- **WHAT IS REQUIRED**
From the line holding "## Development" to the final line below, restate each line word for word and add nothing.

- **INPUT MATERIAL**
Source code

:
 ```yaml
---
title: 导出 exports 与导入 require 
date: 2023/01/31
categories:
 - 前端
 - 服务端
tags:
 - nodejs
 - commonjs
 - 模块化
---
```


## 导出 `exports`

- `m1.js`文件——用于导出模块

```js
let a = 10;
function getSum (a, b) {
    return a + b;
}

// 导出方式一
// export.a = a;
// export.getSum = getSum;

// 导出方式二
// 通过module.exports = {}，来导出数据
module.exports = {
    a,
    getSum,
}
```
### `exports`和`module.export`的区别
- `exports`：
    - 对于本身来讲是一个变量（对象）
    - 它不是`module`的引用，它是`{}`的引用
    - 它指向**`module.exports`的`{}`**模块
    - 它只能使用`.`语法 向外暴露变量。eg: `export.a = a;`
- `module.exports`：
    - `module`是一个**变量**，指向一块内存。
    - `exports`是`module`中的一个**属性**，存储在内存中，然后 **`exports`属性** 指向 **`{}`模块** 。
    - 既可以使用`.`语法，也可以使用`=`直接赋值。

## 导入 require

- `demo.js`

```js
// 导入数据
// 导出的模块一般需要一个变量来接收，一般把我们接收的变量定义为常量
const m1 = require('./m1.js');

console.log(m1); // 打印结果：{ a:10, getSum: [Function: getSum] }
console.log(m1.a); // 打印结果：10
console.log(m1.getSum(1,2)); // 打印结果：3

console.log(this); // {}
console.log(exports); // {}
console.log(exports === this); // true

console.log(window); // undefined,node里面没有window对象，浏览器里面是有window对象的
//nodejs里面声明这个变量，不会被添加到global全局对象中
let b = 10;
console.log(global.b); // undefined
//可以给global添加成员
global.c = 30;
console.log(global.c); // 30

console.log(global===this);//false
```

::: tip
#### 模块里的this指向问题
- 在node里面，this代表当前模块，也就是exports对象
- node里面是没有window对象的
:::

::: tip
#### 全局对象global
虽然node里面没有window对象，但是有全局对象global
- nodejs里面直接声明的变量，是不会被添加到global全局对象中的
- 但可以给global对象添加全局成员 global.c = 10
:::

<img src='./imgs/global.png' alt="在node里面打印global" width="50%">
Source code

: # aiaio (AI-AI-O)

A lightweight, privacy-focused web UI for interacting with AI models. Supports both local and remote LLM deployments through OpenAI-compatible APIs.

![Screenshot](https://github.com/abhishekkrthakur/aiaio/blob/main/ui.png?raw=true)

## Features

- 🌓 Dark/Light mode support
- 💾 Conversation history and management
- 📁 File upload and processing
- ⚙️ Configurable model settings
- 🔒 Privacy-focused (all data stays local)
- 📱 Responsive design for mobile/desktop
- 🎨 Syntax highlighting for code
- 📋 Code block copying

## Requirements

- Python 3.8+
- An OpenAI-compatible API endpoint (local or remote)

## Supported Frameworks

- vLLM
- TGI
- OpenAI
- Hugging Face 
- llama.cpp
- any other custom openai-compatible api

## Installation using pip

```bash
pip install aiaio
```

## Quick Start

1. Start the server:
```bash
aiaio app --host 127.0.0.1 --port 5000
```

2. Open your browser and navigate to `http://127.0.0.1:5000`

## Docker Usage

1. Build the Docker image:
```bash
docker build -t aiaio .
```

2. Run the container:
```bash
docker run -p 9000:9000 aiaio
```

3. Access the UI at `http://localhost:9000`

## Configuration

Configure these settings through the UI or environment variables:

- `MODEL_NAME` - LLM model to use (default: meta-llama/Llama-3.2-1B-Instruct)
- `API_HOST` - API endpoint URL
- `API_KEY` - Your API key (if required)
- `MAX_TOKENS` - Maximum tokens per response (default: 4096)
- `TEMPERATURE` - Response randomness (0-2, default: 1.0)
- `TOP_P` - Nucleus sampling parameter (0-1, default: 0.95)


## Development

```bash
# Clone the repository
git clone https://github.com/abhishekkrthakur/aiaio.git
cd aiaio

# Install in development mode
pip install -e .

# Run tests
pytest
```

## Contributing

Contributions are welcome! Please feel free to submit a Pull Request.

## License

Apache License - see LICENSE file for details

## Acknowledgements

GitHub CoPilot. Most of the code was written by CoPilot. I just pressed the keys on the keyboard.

- **WRITTEN ANSWER**
## Development

```bash
# Clone the repository
git clone https://github.com/abhishekkrthakur/aiaio.git
cd aiaio

# Install in development mode
pip install -e .

# Run tests
pytest
```

## Contributing

Contributions are welcome! Please feel free to submit a Pull Request.

## License

Apache License - see LICENSE file for details

## Acknowledgements

GitHub CoPilot. Most of the code was written by CoPilot. I just pressed the keys on the keyboard.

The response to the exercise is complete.